[Rendered images with source text]
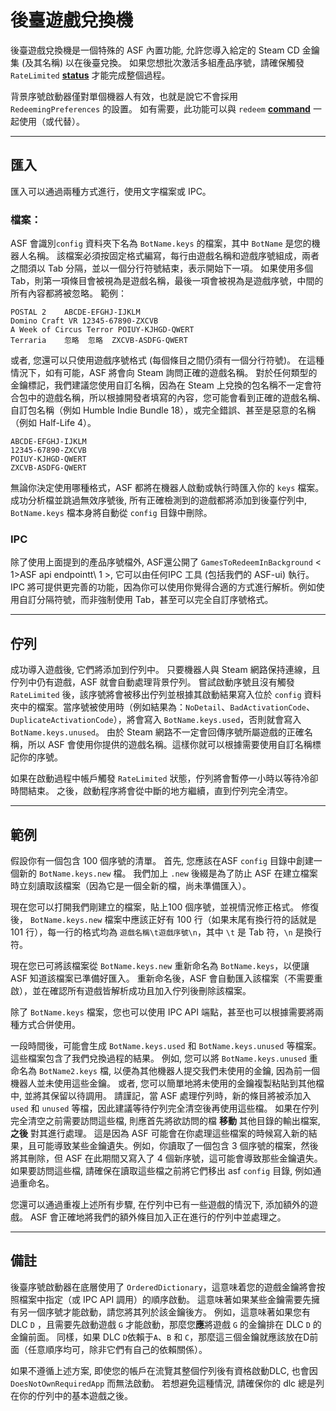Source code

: # 後臺遊戲兌換機

後臺遊戲兌換機是一個特殊的 ASF 內置功能, 允許您導入給定的 Steam CD 金鑰集 (及其名稱) 以在後臺兌換。 如果您想批次激活多組產品序號，請確保觸發`RateLimited` **[status](https://github.com/JustArchiNET/ArchiSteamFarm/wiki/FAQ#what-is-the-meaning-of-status-when-redeeming-a-key)** 才能完成整個過程。

背景序號啟動器僅對單個機器人有效，也就是說它不會採用 `RedeemingPreferences` 的設置。 如有需要，此功能可以與 `redeem` **[command](https://github.com/JustArchiNET/ArchiSteamFarm/wiki/Commands)** 一起使用（或代替）。

* * *

## 匯入

匯入可以通過兩種方式進行，使用文字檔案或 IPC。

### 檔案：

ASF 會識別`config` 資料夾下名為 `BotName.keys` 的檔案，其中 `BotName` 是您的機器人名稱。 該檔案必須按固定格式編寫，每行由遊戲名稱和遊戲序號組成，兩者之間須以 Tab 分隔，並以一個分行符號結束，表示開始下一項。 如果使用多個 Tab，則第一項條目會被視為是遊戲名稱，最後一項會被視為是遊戲序號，中間的所有內容都將被忽略。 範例：

    POSTAL 2	ABCDE-EFGHJ-IJKLM
    Domino Craft VR	12345-67890-ZXCVB
    A Week of Circus Terror	POIUY-KJHGD-QWERT
    Terraria	忽略	忽略	ZXCVB-ASDFG-QWERT
    

或者, 您還可以只使用遊戲序號格式 (每個條目之間仍須有一個分行符號)。 在這種情況下，如有可能，ASF 將會向 Steam 詢問正確的遊戲名稱。 對於任何類型的金鑰標記，我們建議您使用自訂名稱，因為在 Steam 上兌換的包名稱不一定會符合包中的遊戲名稱，所以根據開發者填寫的內容，您可能會看到正確的遊戲名稱、自訂包名稱（例如 Humble Indie Bundle 18），或完全錯誤、甚至是惡意的名稱（例如 Half-Life 4）。

    ABCDE-EFGHJ-IJKLM
    12345-67890-ZXCVB
    POIUY-KJHGD-QWERT
    ZXCVB-ASDFG-QWERT
    

無論你決定使用哪種格式，ASF 都將在機器人啟動或執行時匯入你的 `keys` 檔案。 成功分析檔並跳過無效序號後, 所有正確檢測到的遊戲都將添加到後臺佇列中, `BotName.keys` 檔本身將自動從 `config` 目錄中刪除。

### IPC

除了使用上面提到的產品序號檔外, ASF還公開了 `GamesToRedeemInBackground` < 1>ASF api endpointt\ 1 >, 它可以由任何IPC 工具 (包括我們的 ASF-ui) 執行。 IPC 將可提供更完善的功能，因為你可以使用你覺得合適的方式進行解析。例如使用自訂分隔符號，而非強制使用 Tab，甚至可以完全自訂序號格式。

* * *

## 佇列

成功導入遊戲後, 它們將添加到佇列中。 只要機器人與 Steam 網路保持連線，且佇列中仍有遊戲，ASF 就會自動處理背景佇列。 嘗試啟動序號且沒有觸發 `RateLimited` 後，該序號將會被移出佇列並根據其啟動結果寫入位於 `config` 資料夾中的檔案。當序號被使用時（例如結果為：`NoDetail`、`BadActivationCode`、`DuplicateActivationCode`），將會寫入 `BotName.keys.used`，否則就會寫入 `BotName.keys.unused`。 由於 Steam 網路不一定會回傳序號所屬遊戲的正確名稱，所以 ASF 會使用你提供的遊戲名稱。這樣你就可以根據需要使用自訂名稱標記你的序號。

如果在啟動過程中帳戶觸發 `RateLimited` 狀態，佇列將會暫停一小時以等待冷卻時間結束。 之後，啟動程序將會從中斷的地方繼續，直到佇列完全清空。

* * *

## 範例

假設你有一個包含 100 個序號的清單。 首先, 您應該在ASF `config` 目錄中創建一個新的 `BotName.keys.new` 檔。 我們加上 `.new` 後綴是為了防止 ASF 在建立檔案時立刻讀取該檔案（因為它是一個全新的檔，尚未準備匯入）。

現在您可以打開我們剛建立的檔案，貼上100 個序號，並視情況修正格式。 修復後， `BotName.keys.new` 檔案中應該正好有 100 行（如果末尾有換行符的話就是 101 行），每一行的格式均為 `遊戲名稱\t遊戲序號\n`，其中 `\t` 是 Tab 符，`\n` 是換行符。

現在您已可將該檔案從 `BotName.keys.new` 重新命名為 `BotName.keys`，以便讓 ASF 知道該檔案已準備好匯入。 重新命名後，ASF 會自動匯入該檔案（不需要重啟），並在確認所有遊戲皆解析成功且加入佇列後刪除該檔案。

除了 `BotName.keys` 檔案，您也可以使用 IPC API 端點，甚至也可以根據需要將兩種方式合併使用。

一段時間後，可能會生成 `BotName.keys.used` 和 `BotName.keys.unused` 等檔案。 這些檔案包含了我們兌換過程的結果。 例如, 您可以將 `BotName.keys.unused` 重命名為 `BotName2.keys` 檔, 以便為其他機器人提交我們未使用的金鑰, 因為前一個機器人並未使用這些金鑰。 或者, 您可以簡單地將未使用的金鑰複製粘貼到其他檔中, 並將其保留以待調用。 請謹記，當 ASF 處理佇列時，新的條目將被添加入 `used` 和 `unused` 等檔，因此建議等待佇列完全清空後再使用這些檔。 如果在佇列完全清空之前需要訪問這些檔, 則應首先將欲訪問的檔 **移動** 其他目錄的輸出檔案, **之後** 對其進行處理。 這是因為 ASF 可能會在你處理這些檔案的時候寫入新的結果，且可能導致某些金鑰遺失。例如，你讀取了一個包含 3 個序號的檔案，然後將其刪除，但 ASF 在此期間又寫入了 4 個新序號，這可能會導致那些金鑰遺失。 如果要訪問這些檔, 請確保在讀取這些檔之前將它們移出 asf `config` 目錄, 例如通過重命名。

您還可以通過重複上述所有步驟, 在佇列中已有一些遊戲的情況下, 添加額外的遊戲。 ASF 會正確地將我們的額外條目加入正在進行的佇列中並處理之。

* * *

## 備註

後臺序號啟動器在底層使用了 `OrderedDictionary`，這意味着您的遊戲金鑰將會按照檔案中指定（或 IPC API 調用）的順序啟動。 這意味著如果某些金鑰需要先擁有另一個序號才能啟動，請您將其列於該金鑰後方。 例如，這意味著如果您有 DLC `D` ，且需要先啟動遊戲 `G` 才能啟動，那麼您**應**將遊戲 `G` 的金鑰排在 DLC `D` 的金鑰前面。 同樣，如果 DLC `D`依賴于`A`、`B` 和 `C`，那麼這三個金鑰就應該放在D前面（任意順序均可，除非它們有自己的依賴關係）。

如果不遵循上述方案, 即使您的帳戶在流覽其整個佇列後有資格啟動DLC, 也會因`DoesNotOwnRequiredApp` 而無法啟動。 若想避免這種情況, 請確保你的 dlc 總是列在你的佇列中的基本遊戲之後。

WORK TASK: Without the pictures, return the records above exactly as written.

SOLUTION TO THIS TASK:
Source code

: # 後臺遊戲兌換機

後臺遊戲兌換機是一個特殊的 ASF 內置功能, 允許您導入給定的 Steam CD 金鑰集 (及其名稱) 以在後臺兌換。 如果您想批次激活多組產品序號，請確保觸發`RateLimited` **[status](https://github.com/JustArchiNET/ArchiSteamFarm/wiki/FAQ#what-is-the-meaning-of-status-when-redeeming-a-key)** 才能完成整個過程。

背景序號啟動器僅對單個機器人有效，也就是說它不會採用 `RedeemingPreferences` 的設置。 如有需要，此功能可以與 `redeem` **[command](https://github.com/JustArchiNET/ArchiSteamFarm/wiki/Commands)** 一起使用（或代替）。

* * *

## 匯入

匯入可以通過兩種方式進行，使用文字檔案或 IPC。

### 檔案：

ASF 會識別`config` 資料夾下名為 `BotName.keys` 的檔案，其中 `BotName` 是您的機器人名稱。 該檔案必須按固定格式編寫，每行由遊戲名稱和遊戲序號組成，兩者之間須以 Tab 分隔，並以一個分行符號結束，表示開始下一項。 如果使用多個 Tab，則第一項條目會被視為是遊戲名稱，最後一項會被視為是遊戲序號，中間的所有內容都將被忽略。 範例：

    POSTAL 2	ABCDE-EFGHJ-IJKLM
    Domino Craft VR	12345-67890-ZXCVB
    A Week of Circus Terror	POIUY-KJHGD-QWERT
    Terraria	忽略	忽略	ZXCVB-ASDFG-QWERT
    

或者, 您還可以只使用遊戲序號格式 (每個條目之間仍須有一個分行符號)。 在這種情況下，如有可能，ASF 將會向 Steam 詢問正確的遊戲名稱。 對於任何類型的金鑰標記，我們建議您使用自訂名稱，因為在 Steam 上兌換的包名稱不一定會符合包中的遊戲名稱，所以根據開發者填寫的內容，您可能會看到正確的遊戲名稱、自訂包名稱（例如 Humble Indie Bundle 18），或完全錯誤、甚至是惡意的名稱（例如 Half-Life 4）。

    ABCDE-EFGHJ-IJKLM
    12345-67890-ZXCVB
    POIUY-KJHGD-QWERT
    ZXCVB-ASDFG-QWERT
    

無論你決定使用哪種格式，ASF 都將在機器人啟動或執行時匯入你的 `keys` 檔案。 成功分析檔並跳過無效序號後, 所有正確檢測到的遊戲都將添加到後臺佇列中, `BotName.keys` 檔本身將自動從 `config` 目錄中刪除。

### IPC

除了使用上面提到的產品序號檔外, ASF還公開了 `GamesToRedeemInBackground` < 1>ASF api endpointt\ 1 >, 它可以由任何IPC 工具 (包括我們的 ASF-ui) 執行。 IPC 將可提供更完善的功能，因為你可以使用你覺得合適的方式進行解析。例如使用自訂分隔符號，而非強制使用 Tab，甚至可以完全自訂序號格式。

* * *

## 佇列

成功導入遊戲後, 它們將添加到佇列中。 只要機器人與 Steam 網路保持連線，且佇列中仍有遊戲，ASF 就會自動處理背景佇列。 嘗試啟動序號且沒有觸發 `RateLimited` 後，該序號將會被移出佇列並根據其啟動結果寫入位於 `config` 資料夾中的檔案。當序號被使用時（例如結果為：`NoDetail`、`BadActivationCode`、`DuplicateActivationCode`），將會寫入 `BotName.keys.used`，否則就會寫入 `BotName.keys.unused`。 由於 Steam 網路不一定會回傳序號所屬遊戲的正確名稱，所以 ASF 會使用你提供的遊戲名稱。這樣你就可以根據需要使用自訂名稱標記你的序號。

如果在啟動過程中帳戶觸發 `RateLimited` 狀態，佇列將會暫停一小時以等待冷卻時間結束。 之後，啟動程序將會從中斷的地方繼續，直到佇列完全清空。

* * *

## 範例

假設你有一個包含 100 個序號的清單。 首先, 您應該在ASF `config` 目錄中創建一個新的 `BotName.keys.new` 檔。 我們加上 `.new` 後綴是為了防止 ASF 在建立檔案時立刻讀取該檔案（因為它是一個全新的檔，尚未準備匯入）。

現在您可以打開我們剛建立的檔案，貼上100 個序號，並視情況修正格式。 修復後， `BotName.keys.new` 檔案中應該正好有 100 行（如果末尾有換行符的話就是 101 行），每一行的格式均為 `遊戲名稱\t遊戲序號\n`，其中 `\t` 是 Tab 符，`\n` 是換行符。

現在您已可將該檔案從 `BotName.keys.new` 重新命名為 `BotName.keys`，以便讓 ASF 知道該檔案已準備好匯入。 重新命名後，ASF 會自動匯入該檔案（不需要重啟），並在確認所有遊戲皆解析成功且加入佇列後刪除該檔案。

除了 `BotName.keys` 檔案，您也可以使用 IPC API 端點，甚至也可以根據需要將兩種方式合併使用。

一段時間後，可能會生成 `BotName.keys.used` 和 `BotName.keys.unused` 等檔案。 這些檔案包含了我們兌換過程的結果。 例如, 您可以將 `BotName.keys.unused` 重命名為 `BotName2.keys` 檔, 以便為其他機器人提交我們未使用的金鑰, 因為前一個機器人並未使用這些金鑰。 或者, 您可以簡單地將未使用的金鑰複製粘貼到其他檔中, 並將其保留以待調用。 請謹記，當 ASF 處理佇列時，新的條目將被添加入 `used` 和 `unused` 等檔，因此建議等待佇列完全清空後再使用這些檔。 如果在佇列完全清空之前需要訪問這些檔, 則應首先將欲訪問的檔 **移動** 其他目錄的輸出檔案, **之後** 對其進行處理。 這是因為 ASF 可能會在你處理這些檔案的時候寫入新的結果，且可能導致某些金鑰遺失。例如，你讀取了一個包含 3 個序號的檔案，然後將其刪除，但 ASF 在此期間又寫入了 4 個新序號，這可能會導致那些金鑰遺失。 如果要訪問這些檔, 請確保在讀取這些檔之前將它們移出 asf `config` 目錄, 例如通過重命名。

您還可以通過重複上述所有步驟, 在佇列中已有一些遊戲的情況下, 添加額外的遊戲。 ASF 會正確地將我們的額外條目加入正在進行的佇列中並處理之。

* * *

## 備註

後臺序號啟動器在底層使用了 `OrderedDictionary`，這意味着您的遊戲金鑰將會按照檔案中指定（或 IPC API 調用）的順序啟動。 這意味著如果某些金鑰需要先擁有另一個序號才能啟動，請您將其列於該金鑰後方。 例如，這意味著如果您有 DLC `D` ，且需要先啟動遊戲 `G` 才能啟動，那麼您**應**將遊戲 `G` 的金鑰排在 DLC `D` 的金鑰前面。 同樣，如果 DLC `D`依賴于`A`、`B` 和 `C`，那麼這三個金鑰就應該放在D前面（任意順序均可，除非它們有自己的依賴關係）。

如果不遵循上述方案, 即使您的帳戶在流覽其整個佇列後有資格啟動DLC, 也會因`DoesNotOwnRequiredApp` 而無法啟動。 若想避免這種情況, 請確保你的 dlc 總是列在你的佇列中的基本遊戲之後。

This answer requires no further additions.